I hope this helps a bit... im sorry if u there is not everything translated^^...

well... but i have to say that its slow, too - at least when u increase the max_iter^^...


(and pssst: it uses MFC:P - but that should not bother u^^)
Last edited on
This color would be very dark (almost black) color= RGB(iteration,0,0);
Try changing it (for now at least) to RGB(255,255,255).
Well, sorry to seem picky, but I really would rather not re-write my program to use MFC (I don't even know MFC anyways; I got what I know from theForger's Win API tutorial ( http://www.winprog.org/tutorial/ ) and MSDN). I'm looking at the code, though to see if I can adapt it to API.

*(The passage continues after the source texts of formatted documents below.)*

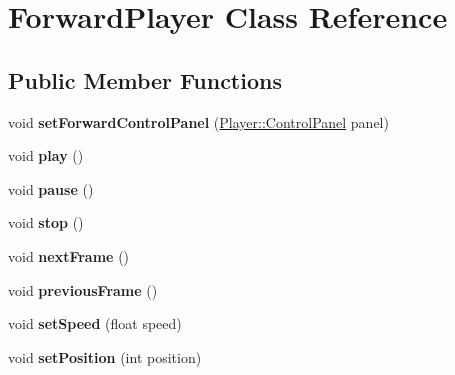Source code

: \hypertarget{classForwardPlayer}{}\section{Forward\+Player Class Reference}
\label{classForwardPlayer}
\subsection*{Public Member Functions}
\begin{DoxyCompactItemize}
\item 
\hypertarget{classForwardPlayer_a6b92c080a09c2e9ba8ab269ba79a2b1b}{}void {\bfseries set\+Forward\+Control\+Panel} (\hyperlink{classPlayer_1_1ControlPanel}{Player\+::\+Control\+Panel} panel)\label{classForwardPlayer_a6b92c080a09c2e9ba8ab269ba79a2b1b}

\item 
\hypertarget{classForwardPlayer_a6d58098c6cf63c241ed03bc797256bb1}{}void {\bfseries play} ()\label{classForwardPlayer_a6d58098c6cf63c241ed03bc797256bb1}

\item 
\hypertarget{classForwardPlayer_a7167f5c196fc5e167bfabde1a730e81d}{}void {\bfseries pause} ()\label{classForwardPlayer_a7167f5c196fc5e167bfabde1a730e81d}

\item 
\hypertarget{classForwardPlayer_a8c528baf37154d347366083f0f816846}{}void {\bfseries stop} ()\label{classForwardPlayer_a8c528baf37154d347366083f0f816846}

\item 
\hypertarget{classForwardPlayer_a365329da56f8b07f8c95027ba967bbc3}{}void {\bfseries next\+Frame} ()\label{classForwardPlayer_a365329da56f8b07f8c95027ba967bbc3}

\item 
\hypertarget{classForwardPlayer_a3c96ed37c70ebc0b32c527a04e1536d1}{}void {\bfseries previous\+Frame} ()\label{classForwardPlayer_a3c96ed37c70ebc0b32c527a04e1536d1}

\item 
\hypertarget{classForwardPlayer_a5466c67c5ec22359c0702dc4ac8ffb19}{}void {\bfseries set\+Speed} (float speed)\label{classForwardPlayer_a5466c67c5ec22359c0702dc4ac8ffb19}

\item 
\hypertarget{classForwardPlayer_a1aa68f77243229daea38d59bc5145d35}{}void {\bfseries set\+Position} (int position)\label{classForwardPlayer_a1aa68f77243229daea38d59bc5145d35}


\end{DoxyCompactItemize}
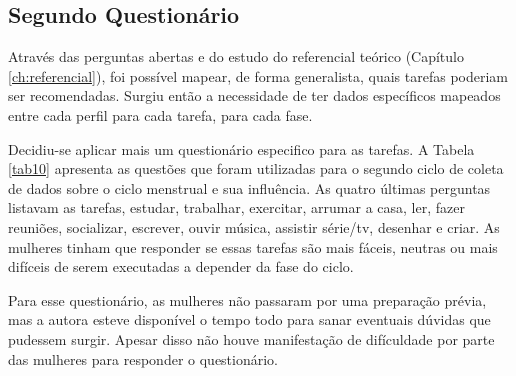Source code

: \subsection{Segundo Questionário}
Através das perguntas abertas e do estudo do referencial teórico (Capítulo \ref{ch:referencial}), 
foi possível mapear, de forma generalista, quais tarefas poderiam ser 
recomendadas. Surgiu então a necessidade de ter dados específicos mapeados entre cada perfil para cada tarefa, 
para cada fase. 

Decidiu-se aplicar mais um questionário especifico para as tarefas.
A Tabela \ref{tab10} apresenta as questões que foram utilizadas para o segundo ciclo de coleta 
de dados sobre o ciclo menstrual e 
sua influência. As quatro últimas perguntas listavam as tarefas, estudar, trabalhar, exercitar, arrumar a casa, 
ler, fazer reuniões, socializar, escrever, ouvir música, assistir série/tv, desenhar e criar. As 
mulheres tinham que responder se essas tarefas são mais fáceis, neutras ou mais difíceis de serem executadas 
a depender da fase do ciclo. 

Para esse questionário, as mulheres não passaram por uma preparação prévia, mas a autora esteve disponível o tempo 
todo para sanar eventuais dúvidas que pudessem surgir. Apesar disso não houve manifestação de difículdade por parte das mulheres 
para responder o questionário.

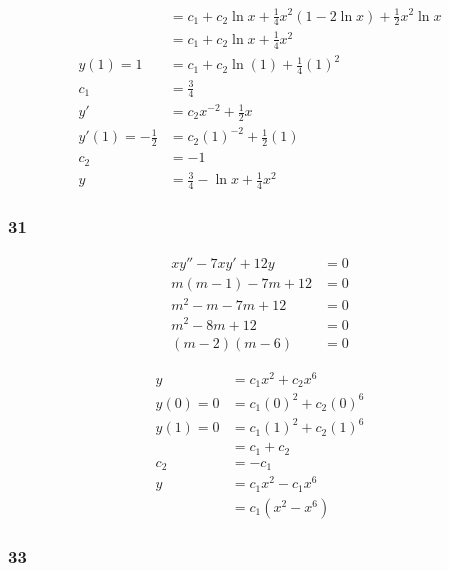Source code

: \documentclass{article}
\begin{document}
\begin{align*}
                       & = c_1 + c_2 \ln x + \frac{1}{4} x^2 (1 - 2 \ln x) + \frac{1}{2} x^2 \ln x \\
                       & = c_1 + c_2 \ln x + \frac{1}{4} x^2                                       \\
  y(1) = 1             & = c_1 + c_2 \ln (1) + \frac{1}{4} (1)^2                                   \\
  c_1                  & = \frac{3}{4}                                                             \\
  y'                   & = c_2 x^{-2} + \frac{1}{2} x                                              \\
  y'(1) = -\frac{1}{2} & = c_2 (1)^{-2} + \frac{1}{2} (1)                                          \\
  c_2                  & = -1                                                                      \\
  y                    & = \frac{3}{4} - \ln x + \frac{1}{4} x^2
\end{align*}

\subsubsection{31}

\begin{align*}
  x y'' - 7 x y' + 12 y & = 0 \\
  m (m - 1) - 7m + 12   & = 0 \\
  m^2 - m - 7m + 12     & = 0 \\
  m^2 - 8m + 12         & = 0 \\
  (m - 2) (m - 6)       & = 0
\end{align*}

\begin{align*}
  y        & = c_1 x^2 + c_2 x^6     \\
  y(0) = 0 & = c_1 (0)^2 + c_2 (0)^6 \\
  y(1) = 0 & = c_1 (1)^2 + c_2 (1)^6 \\
           & = c_1 + c_2             \\
  c_2      & = -c_1                  \\
  y        & = c_1 x^2 - c_1 x^6     \\
           & = c_1 (x^2 - x^6)
\end{align*}

\subsubsection{33}
\end{document}
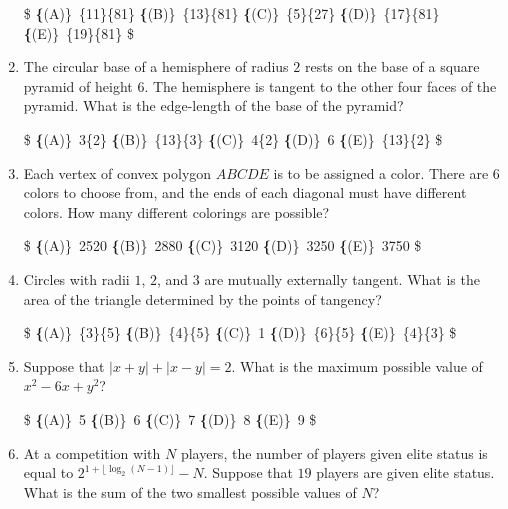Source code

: \documentclass{article}
\begin{document}
\begin{enumerate}[label=\arabic*., itemsep=0.5em]
\$
\textbf\{(A)\}\ \frac\{11\}\{81\} \qquad
\textbf\{(B)\}\ \frac\{13\}\{81\} \qquad
\textbf\{(C)\}\ \frac\{5\}\{27\} \qquad
\textbf\{(D)\}\ \frac\{17\}\{81\} \qquad
\textbf\{(E)\}\ \frac\{19\}\{81\} \$\par \vspace{0.5em}\item The circular base of a hemisphere of radius $2$ rests on the base of a square pyramid of height $6$. The hemisphere is tangent to the other four faces of the pyramid. What is the edge-length of the base of the pyramid?

\$
\textbf\{(A)\}\ 3\sqrt\{2\} \qquad
\textbf\{(B)\}\ \frac\{13\}\{3\} \qquad
\textbf\{(C)\}\ 4\sqrt\{2\} \qquad
\textbf\{(D)\}\ 6 \qquad
\textbf\{(E)\}\ \frac\{13\}\{2\} \$\par \vspace{0.5em}\item Each vertex of convex polygon $ABCDE$ is to be assigned a color. There are $6$ colors to choose from, and the ends of each diagonal must have different colors. How many different colorings are possible?

\$
\textbf\{(A)\}\ 2520 \qquad
\textbf\{(B)\}\ 2880 \qquad
\textbf\{(C)\}\ 3120 \qquad
\textbf\{(D)\}\ 3250 \qquad
\textbf\{(E)\}\ 3750 \$\par \vspace{0.5em}\item Circles with radii $1$, $2$, and $3$ are mutually externally tangent. What is the area of the triangle determined by the points of tangency?

\$
\textbf\{(A)\}\ \frac\{3\}\{5\} \qquad
\textbf\{(B)\}\ \frac\{4\}\{5\} \qquad
\textbf\{(C)\}\ 1 \qquad
\textbf\{(D)\}\ \frac\{6\}\{5\} \qquad
\textbf\{(E)\}\ \frac\{4\}\{3\} \$\par \vspace{0.5em}\item Suppose that $\left|x+y\right|+\left|x-y\right|=2$. What is the maximum possible value of $x^2-6x+y^2$?

\$
\textbf\{(A)\}\ 5 \qquad
\textbf\{(B)\}\ 6 \qquad
\textbf\{(C)\}\ 7 \qquad
\textbf\{(D)\}\ 8 \qquad
\textbf\{(E)\}\ 9 \$\par \vspace{0.5em}\item At a competition with $N$ players, the number of players given elite status is equal to $2^{1+\lfloor \log_{2} (N-1) \rfloor}-N$. Suppose that $19$ players are given elite status. What is the sum of the two smallest possible values of $N$?


\end{enumerate}
\end{document}
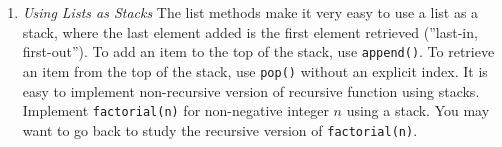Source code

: \documentclass[12pt]{article}
\begin{document}
\begin{enumerate}
\begin{enumerate}
\end{enumerate}
 \item  \textit{Using Lists as Stacks}
The list methods make it very easy to use a list as a stack, where the last element added is the first element retrieved (''last-in, first-out''). To add an item to the top of the stack, use \texttt{append()}. To retrieve an item from the top of the stack, use \texttt{pop()} without an explicit index. It is easy to implement non-recursive version of recursive function using stacks. Implement \texttt{factorial(n)} for non-negative integer $n$ using a stack. You may want to go back to study the recursive version of \texttt{factorial(n)}.

\end{enumerate}
\end{document}
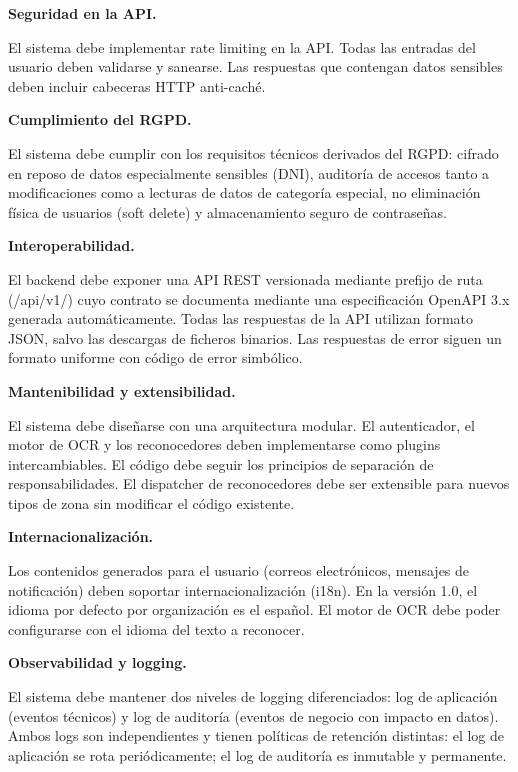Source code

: \begin{nonfunctional}
  \item \textbf{Seguridad en la API.}

  El sistema debe implementar rate limiting en la API. Todas las entradas del usuario deben validarse y sanearse. Las respuestas que contengan datos sensibles deben incluir cabeceras HTTP anti-caché.

  \item \textbf{Cumplimiento del RGPD.}

  El sistema debe cumplir con los requisitos técnicos derivados del RGPD: cifrado en reposo de datos especialmente sensibles (DNI), auditoría de accesos tanto a modificaciones como a lecturas de datos de categoría especial, no eliminación física de usuarios (soft delete) y almacenamiento seguro de contraseñas.

  \item \textbf{Interoperabilidad.}

  El backend debe exponer una API REST versionada mediante prefijo de ruta (/api/v1/) cuyo contrato se documenta mediante una especificación OpenAPI 3.x generada automáticamente. Todas las respuestas de la API utilizan formato JSON, salvo las descargas de ficheros binarios. Las respuestas de error siguen un formato uniforme con código de error simbólico.

  \item \textbf{Mantenibilidad y extensibilidad.}

  El sistema debe diseñarse con una arquitectura modular. El autenticador, el motor de OCR y los reconocedores deben implementarse como plugins intercambiables. El código debe seguir los principios de separación de responsabilidades. El dispatcher de reconocedores debe ser extensible para nuevos tipos de zona sin modificar el código existente.

  \item \textbf{Internacionalización.}

  Los contenidos generados para el usuario (correos electrónicos, mensajes de notificación) deben soportar internacionalización (i18n). En la versión 1.0, el idioma por defecto por organización es el español. El motor de OCR debe poder configurarse con el idioma del texto a reconocer.

  \item \textbf{Observabilidad y logging.}

  El sistema debe mantener dos niveles de logging diferenciados: log de aplicación (eventos técnicos) y log de auditoría (eventos de negocio con impacto en datos). Ambos logs son independientes y tienen políticas de retención distintas: el log de aplicación se rota periódicamente; el log de auditoría es inmutable y permanente.


\end{nonfunctional}
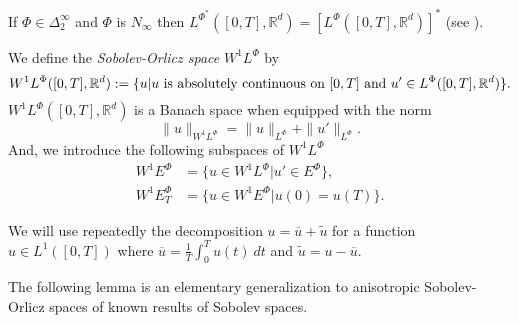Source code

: \documentclass[twoside]{article}
\theoremstyle{remark}
\newcommand{\orlnor}{\|_{L^{\Phi}}}
\newcommand{\lphi}{L^{\Phi}}
\newcommand{\lpsi}{L^{\Phi^*}}
\newcommand{\ephi}{E^{\Phi}}
\newcommand{\wphi}{W^{1}\lphi}
\newcommand{\wphie}{W^{1}\ephi}
\newcommand{\rr}{\mathbb{R}}
\renewcommand{\leq}{\leqslant}
\newcounter{example}
\begin{document}
 If $\Phi \in \Delta_2^{\infty}$ and $\Phi$ is $N_{\infty}$ then $\lpsi([0,T],\rr^d)= \left[\lphi([0,T],\rr^d)\right]^*$  (see \cite[Thm. 2.9 , Thm. 2.10]{Desch2001}).





We define the \emph{Sobolev-Orlicz space} $\wphi$ by
\[\wphi([0,T],\rr^d):=\{u| u \hbox{ is absolutely continuous on $[0,T]$ and } u'\in \lphi([0,T],\rr^d)\}.\]
$\wphi([0,T],\rr^d)$ is a Banach space when equipped with the norm
\begin{equation}\label{def-norma-orlicz-sob}
\|  u  \|_{\wphi}= \|  u  \|_{\lphi} + \|u'\orlnor.
\end{equation}
And, we introduce the following subspaces of $\wphi$
\begin{equation}\label{def-esp-orlicz-sob-per}
\begin{split}
\wphie&=\{u\in\wphi|u'\in\ephi\},\\
\wphie_T&=\{u\in\wphie|u(0)=u(T)\}.
\end{split}
\end{equation}

%
%
 We will use repeatedly the decomposition $u=\overline{u}+\widetilde{u}$ for a function $u\in L^1([0,T])$  where $\overline{u} =\frac1T\int_0^T u(t)\ dt$ and $\widetilde{u}=u-\overline{u}$.

 The following lemma is an elementary generalization to anisotropic Sobolev-Orlicz spaces of known results of Sobolev spaces.


%
%
%
%
%
%
%
%
%
%
\end{document}
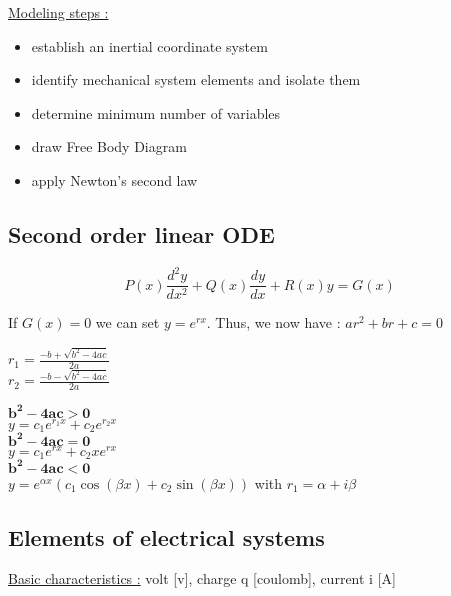 \documentclass[../main.tex]{subfiles}
\begin{document}
\quad \underline{Modeling steps :} \begin{itemize}
    \item establish an inertial coordinate system\\
    \item identify mechanical system elements and isolate them\\
    \item determine minimum number of variables\\
    \item draw Free Body Diagram\\
    \item apply Newton's second law\\
\end{itemize}

\subsection{Second order linear ODE}
\begin{equation}
    P(x) \frac{d^2y}{dx^2} + Q(x) \frac{dy}{dx} + R(x) y = G(x)
\end{equation}

If $G(x) = 0$ we can set $y=e^{rx}$. Thus, we now have : $ar^2+br+c=0$\\
\begin{minipage}{.5\textwidth}
$r_1 = \frac{-b + \sqrt{b^2-4ac}}{2a}$\\
$r_2 = \frac{-b - \sqrt{b^2-4ac}}{2a}$\\
\end{minipage}
\hfill
\begin{minipage}{.5\textwidth}
$\mathbf{b^2 - 4ac > 0}$\\
$y = c_1 e^{r_1x} + c_2e^{r_2x}$\\

$\mathbf{b^2-4ac = 0}$\\
$y=c_1e^{rx}+c_2xe^{rx}$\\

$\mathbf{b^2-4ac<0}$\\
$y = e^{\alpha x}(c_1 \cos{(\beta x)} + c_2 \sin{(\beta x)})$ with $r_1 = \alpha + i\beta$\\
\end{minipage}

\subsection{Elements of electrical systems}
\underline{Basic characteristics :} volt [v], charge q [coulomb], current i [A]\\
\end{document}
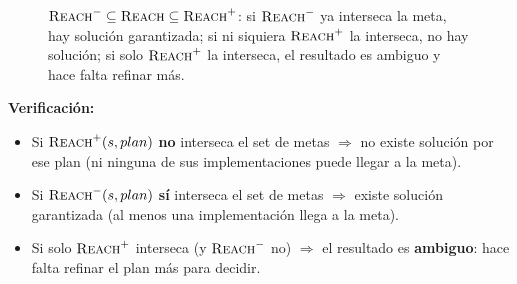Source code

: \begin{figure}[H]
\centering
{}
\caption{$\textsc{Reach}^-\subseteq\textsc{Reach}\subseteq\textsc{Reach}^+$: si $\textsc{Reach}^-$ ya
interseca la meta, hay solución garantizada; si ni siquiera $\textsc{Reach}^+$ la interseca, no hay
solución; si solo $\textsc{Reach}^+$ la interseca, el resultado es ambiguo y hace falta refinar más.}
\end{figure}

\textbf{Verificación:}
\begin{itemize}
    \item Si $\textsc{Reach}^+(s,plan)$ \textbf{no} interseca el set de metas $\Rightarrow$ no existe
    solución por ese plan (ni ninguna de sus implementaciones puede llegar a la meta).
    \item Si $\textsc{Reach}^-(s,plan)$ \textbf{sí} interseca el set de metas $\Rightarrow$ existe
    solución garantizada (al menos una implementación llega a la meta).
    \item Si solo $\textsc{Reach}^+$ interseca (y $\textsc{Reach}^-$ no) $\Rightarrow$ el resultado es
    \textbf{ambiguo}: hace falta refinar el plan más para decidir.
\end{itemize}

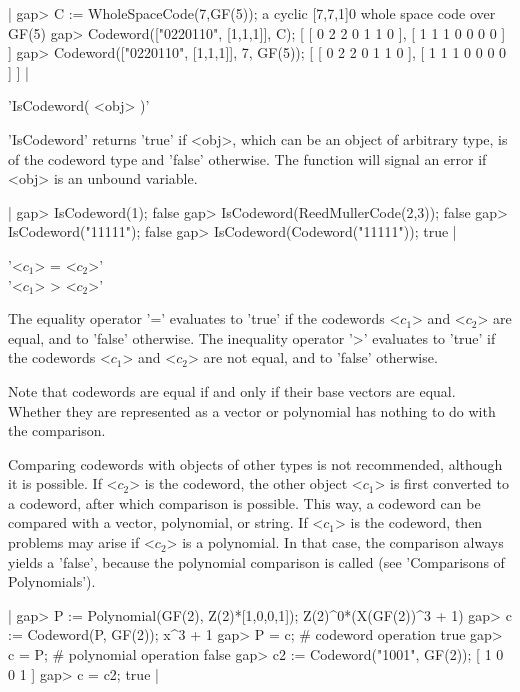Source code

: |    gap> C := WholeSpaceCode(7,GF(5));
    a cyclic [7,7,1]0 whole space code over GF(5)
    gap> Codeword(["0220110", [1,1,1]], C);
    [ [ 0 2 2 0 1 1 0 ], [ 1 1 1 0 0 0 0 ] ]
    gap> Codeword(["0220110", [1,1,1]], 7, GF(5));
    [ [ 0 2 2 0 1 1 0 ], [ 1 1 1 0 0 0 0 ] ] |


'IsCodeword( <obj> )'

'IsCodeword' returns 'true' if <obj>, which can be an object of arbitrary
type, is of  the codeword type and 'false'  otherwise.  The function will
signal an error if <obj> is an unbound variable.

|    gap> IsCodeword(1);
    false
    gap> IsCodeword(ReedMullerCode(2,3));
    false
    gap> IsCodeword("11111");
    false
    gap> IsCodeword(Codeword("11111"));
    true |


'<$c_1$> = <$c_2$>'\\
'<$c_1$> \<> <$c_2$>'

The equality operator  '=' evaluates to  'true' if the  codewords <$c_1$>
and <$c_2$> are equal, and to  'false' otherwise. The inequality operator
'\<>'  evaluates to 'true' if  the codewords <$c_1$>  and <$c_2$> are not
equal, and to 'false' otherwise.

Note  that codewords are  equal if  and only  if  their base  vectors are
equal.   Whether they  are  represented  as a vector  or  polynomial  has
nothing to do with the comparison.

Comparing codewords with objects    of other types is  not   recommended,
although it is  possible. If <$c_2$> is  the  codeword, the  other object
<$c_1$>  is first  converted to a   codeword, after  which  comparison is
possible. This way, a codeword can be compared with a vector, polynomial,
or string. If <$c_1$> is the codeword, then problems may arise if <$c_2$>
is a polynomial.  In that case, the comparison  always yields  a 'false',
because the  polynomial  comparison    is called (see    'Comparisons  of
Polynomials').

|    gap> P := Polynomial(GF(2), Z(2)*[1,0,0,1]);
    Z(2)^0*(X(GF(2))^3 + 1)
    gap> c := Codeword(P, GF(2));
    x^3 + 1
    gap> P = c;        # codeword operation
    true
    gap> c = P;        # polynomial operation
    false
    gap> c2 := Codeword("1001", GF(2));
    [ 1 0 0 1 ]
    gap> c = c2;
    true |

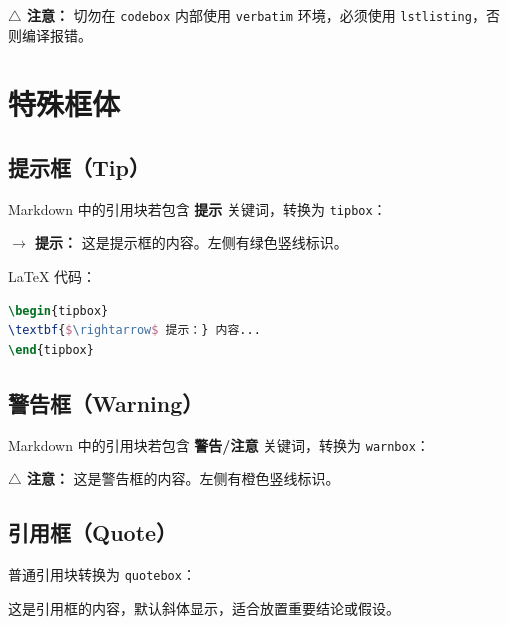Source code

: \documentclass[fontset=fandol,11pt,a4paper]{ctexart}
\begin{document}
\begin{warnbox}
\textbf{$\triangle$ 注意：} 切勿在 \verb|codebox| 内部使用 \verb|verbatim| 环境，必须使用 \verb|lstlisting|，否则编译报错。
\end{warnbox}

\section{特殊框体}
\label{sec:boxes}

\subsection{提示框（Tip）}
\label{subsec:tip}

Markdown 中的引用块若包含 \textbf{提示} 关键词，转换为 \verb|tipbox|：

\begin{tipbox}
\textbf{$\rightarrow$ 提示：} 这是提示框的内容。左侧有绿色竖线标识。
\end{tipbox}

LaTeX 代码：
\begin{codebox}[LaTeX]
\begin{lstlisting}[language=TeX]
\begin{tipbox}
\textbf{$\rightarrow$ 提示：} 内容...
\end{tipbox}
\end{lstlisting}
\end{codebox}

\subsection{警告框（Warning）}
\label{subsec:warn}

Markdown 中的引用块若包含 \textbf{警告/注意} 关键词，转换为 \verb|warnbox|：

\begin{warnbox}
\textbf{$\triangle$ 注意：} 这是警告框的内容。左侧有橙色竖线标识。
\end{warnbox}

\subsection{引用框（Quote）}
\label{subsec:quote}

普通引用块转换为 \verb|quotebox|：

\begin{quotebox}
这是引用框的内容，默认斜体显示，适合放置重要结论或假设。
\end{quotebox}
\end{document}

Also, regarding Hammurabi's post, changing the iteration color to white just gives me all white pixels... I think I'm doing something wrong procedure-wise, but I don't know what. Still looking into it.

EDIT: trying to adapt the MFC code is turning out to be way harder than I expected (and frankly I'm starting to get frustrated)... maybe clarification on some of the functions would help? For instance, could I just use the client rect's right and bottom members for pDoc->getX/YEndPosition when initializing dx/y? And what's up with the "?" operator... isn't that bad usage? (it doesn't have the " x (condition) y ? a:b" format...)

I apologize for sounding like a n00b... I'm really not all that experienced...
Last edited on
Your x and y positions need to be doubles. They also must have values within the range of the Mandelbrot set, which is between -2 and .5 for x and -1.25 and 1.25 for y. So for instance if vPos is a pixel offset (an integer between 0 and whatever) then you cannot simply assign it to y. You must translate it to the Mandelbrot coords.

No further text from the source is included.